LISTED ENTRIES:
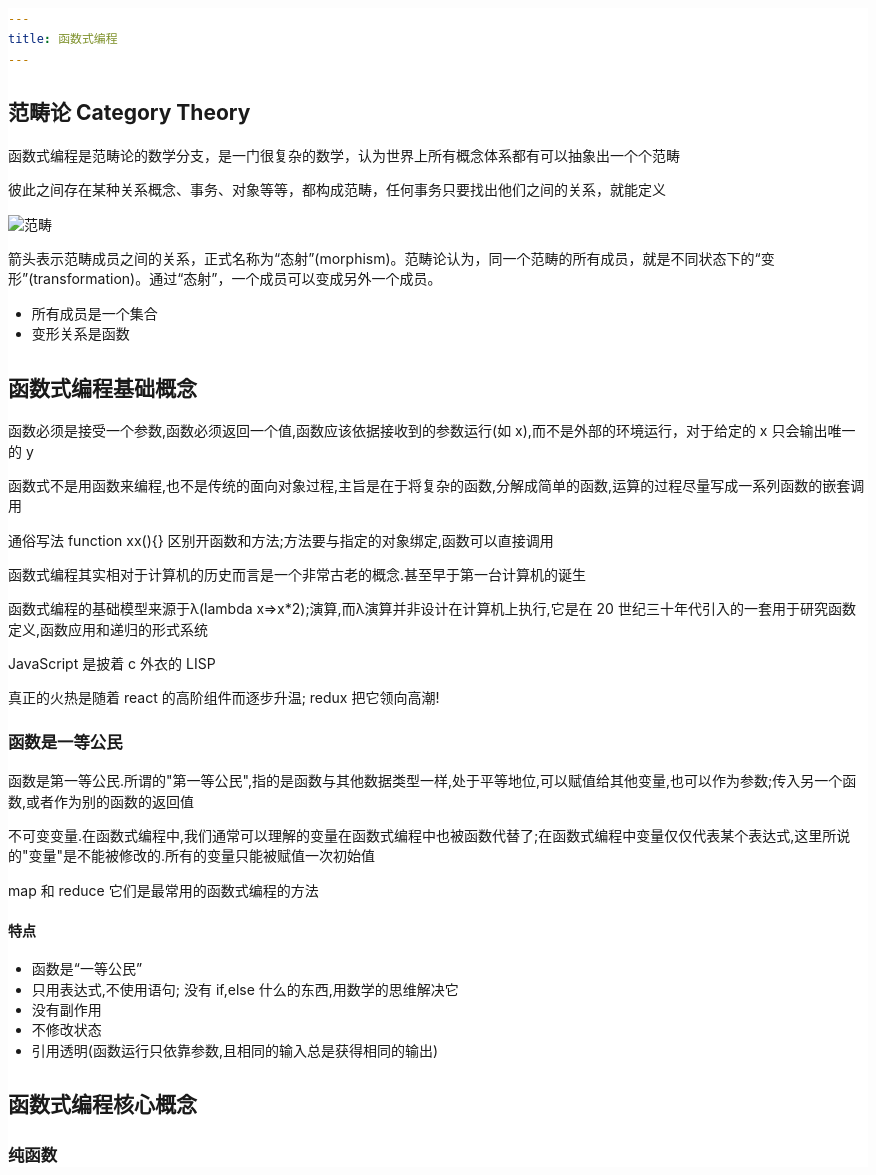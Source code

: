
 ```yaml
---
title: 函数式编程
---
```


## 范畴论 Category Theory

函数式编程是范畴论的数学分支，是一门很复杂的数学，认为世界上所有概念体系都有可以抽象出一个个范畴

彼此之间存在某种关系概念、事务、对象等等，都构成范畴，任何事务只要找出他们之间的关系，就能定义

![范畴](/images/typescript/fp_category.png)

箭头表示范畴成员之间的关系，正式名称为“态射”(morphism)。范畴论认为，同一个范畴的所有成员，就是不同状态下的“变形”(transformation)。通过“态射”，一个成员可以变成另外一个成员。

- 所有成员是一个集合
- 变形关系是函数

## 函数式编程基础概念

函数必须是接受一个参数,函数必须返回一个值,函数应该依据接收到的参数运行(如 x),而不是外部的环境运行，对于给定的 x 只会输出唯一的 y

函数式不是用函数来编程,也不是传统的面向对象过程,主旨是在于将复杂的函数,分解成简单的函数,运算的过程尽量写成一系列函数的嵌套调用

通俗写法 function xx(){} 区别开函数和方法;方法要与指定的对象绑定,函数可以直接调用

函数式编程其实相对于计算机的历史而言是一个非常古老的概念.甚至早于第一台计算机的诞生

函数式编程的基础模型来源于λ(lambda x=>x*2);演算,而λ演算并非设计在计算机上执行,它是在 20 世纪三十年代引入的一套用于研究函数定义,函数应用和递归的形式系统

JavaScript 是披着 c 外衣的 LISP

真正的火热是随着 react 的高阶组件而逐步升温; redux 把它领向高潮!

### 函数是一等公民

函数是第一等公民.所谓的"第一等公民",指的是函数与其他数据类型一样,处于平等地位,可以赋值给其他变量,也可以作为参数;传入另一个函数,或者作为别的函数的返回值

不可变变量.在函数式编程中,我们通常可以理解的变量在函数式编程中也被函数代替了;在函数式编程中变量仅仅代表某个表达式,这里所说的"变量"是不能被修改的.所有的变量只能被赋值一次初始值

map 和 reduce 它们是最常用的函数式编程的方法

#### 特点

- 函数是“一等公民”
- 只用表达式,不使用语句; 没有 if,else 什么的东西,用数学的思维解决它
- 没有副作用
- 不修改状态
- 引用透明(函数运行只依靠参数,且相同的输入总是获得相同的输出)

## 函数式编程核心概念

### 纯函数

ASSIGNED TASK: Set down only the lines above that fall between the line holding "箭头表示范畴成员之间的关系，" and the line holding "函数式不是用函数来编程,也不", inclusive, keeping each exact.

COMPLETED EXERCISE:
箭头表示范畴成员之间的关系，正式名称为“态射”(morphism)。范畴论认为，同一个范畴的所有成员，就是不同状态下的“变形”(transformation)。通过“态射”，一个成员可以变成另外一个成员。

- 所有成员是一个集合
- 变形关系是函数

## 函数式编程基础概念

函数必须是接受一个参数,函数必须返回一个值,函数应该依据接收到的参数运行(如 x),而不是外部的环境运行，对于给定的 x 只会输出唯一的 y

函数式不是用函数来编程,也不是传统的面向对象过程,主旨是在于将复杂的函数,分解成简单的函数,运算的过程尽量写成一系列函数的嵌套调用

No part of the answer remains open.